• **Assignment**
Nothing but the records themselves, exactly as written, should appear in the reply; leave out the pictures.

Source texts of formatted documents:
|---|
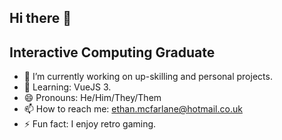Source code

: ## Hi there 👋
## Interactive Computing Graduate

<!--
**StarPlatTheWorld/StarPlatTheWorld** is a ✨ _special_ ✨ repository because its `README.md` (this file) appears on your GitHub profile.

Here are some ideas to get you started:

- 🔭 I’m currently working on ...
- 🌱 I’m currently learning ...
- 👯 I’m looking to collaborate on ...
- 🤔 I’m looking for help with ...
- 💬 Ask me about ...
- 📫 How to reach me: ...
- 😄 Pronouns: ...
- ⚡ Fun fact: ...
-->
- 🔭 I’m currently working on up-skilling and personal projects.
- 🌱 Learning: VueJS 3.
- 😄 Pronouns: He/Him/They/Them
- 📫 How to reach me: ethan.mcfarlane@hotmail.co.uk
- ⚡ Fun fact: I enjoy retro gaming.

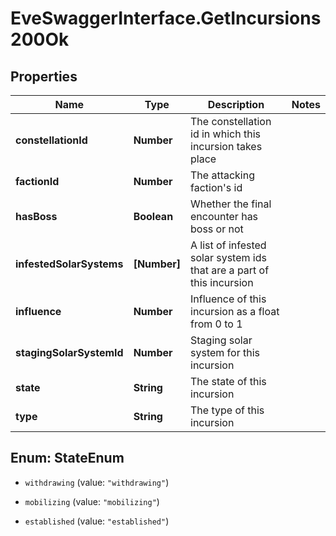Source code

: # EveSwaggerInterface.GetIncursions200Ok

## Properties
Name | Type | Description | Notes
------------ | ------------- | ------------- | -------------
**constellationId** | **Number** | The constellation id in which this incursion takes place | 
**factionId** | **Number** | The attacking faction's id | 
**hasBoss** | **Boolean** | Whether the final encounter has boss or not | 
**infestedSolarSystems** | **[Number]** | A list of infested solar system ids that are a part of this incursion | 
**influence** | **Number** | Influence of this incursion as a float from 0 to 1 | 
**stagingSolarSystemId** | **Number** | Staging solar system for this incursion | 
**state** | **String** | The state of this incursion | 
**type** | **String** | The type of this incursion | 


<a name="StateEnum"></a>
## Enum: StateEnum


* `withdrawing` (value: `"withdrawing"`)

* `mobilizing` (value: `"mobilizing"`)

* `established` (value: `"established"`)




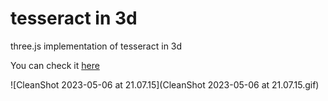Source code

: # tesseract in 3d
 three.js implementation of tesseract in 3d

You can check it [here](adventurous-operation.surge.sh)

![CleanShot 2023-05-06 at 21.07.15](CleanShot 2023-05-06 at 21.07.15.gif)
|---|
• **Exercise output**
Source code

: ## Hi there 👋
## Interactive Computing Graduate

<!--
**StarPlatTheWorld/StarPlatTheWorld** is a ✨ _special_ ✨ repository because its `README.md` (this file) appears on your GitHub profile.

Here are some ideas to get you started:

- 🔭 I’m currently working on ...
- 🌱 I’m currently learning ...
- 👯 I’m looking to collaborate on ...
- 🤔 I’m looking for help with ...
- 💬 Ask me about ...
- 📫 How to reach me: ...
- 😄 Pronouns: ...
- ⚡ Fun fact: ...
-->
- 🔭 I’m currently working on up-skilling and personal projects.
- 🌱 Learning: VueJS 3.
- 😄 Pronouns: He/Him/They/Them
- 📫 How to reach me: ethan.mcfarlane@hotmail.co.uk
- ⚡ Fun fact: I enjoy retro gaming.

Source code

: # EveSwaggerInterface.GetIncursions200Ok

## Properties
Name | Type | Description | Notes
------------ | ------------- | ------------- | -------------
**constellationId** | **Number** | The constellation id in which this incursion takes place | 
**factionId** | **Number** | The attacking faction's id | 
**hasBoss** | **Boolean** | Whether the final encounter has boss or not | 
**infestedSolarSystems** | **[Number]** | A list of infested solar system ids that are a part of this incursion | 
**influence** | **Number** | Influence of this incursion as a float from 0 to 1 | 
**stagingSolarSystemId** | **Number** | Staging solar system for this incursion | 
**state** | **String** | The state of this incursion | 
**type** | **String** | The type of this incursion | 


<a name="StateEnum"></a>
## Enum: StateEnum


* `withdrawing` (value: `"withdrawing"`)

* `mobilizing` (value: `"mobilizing"`)

* `established` (value: `"established"`)




Source code

: # tesseract in 3d
 three.js implementation of tesseract in 3d

You can check it [here](adventurous-operation.surge.sh)

![CleanShot 2023-05-06 at 21.07.15](CleanShot 2023-05-06 at 21.07.15.gif)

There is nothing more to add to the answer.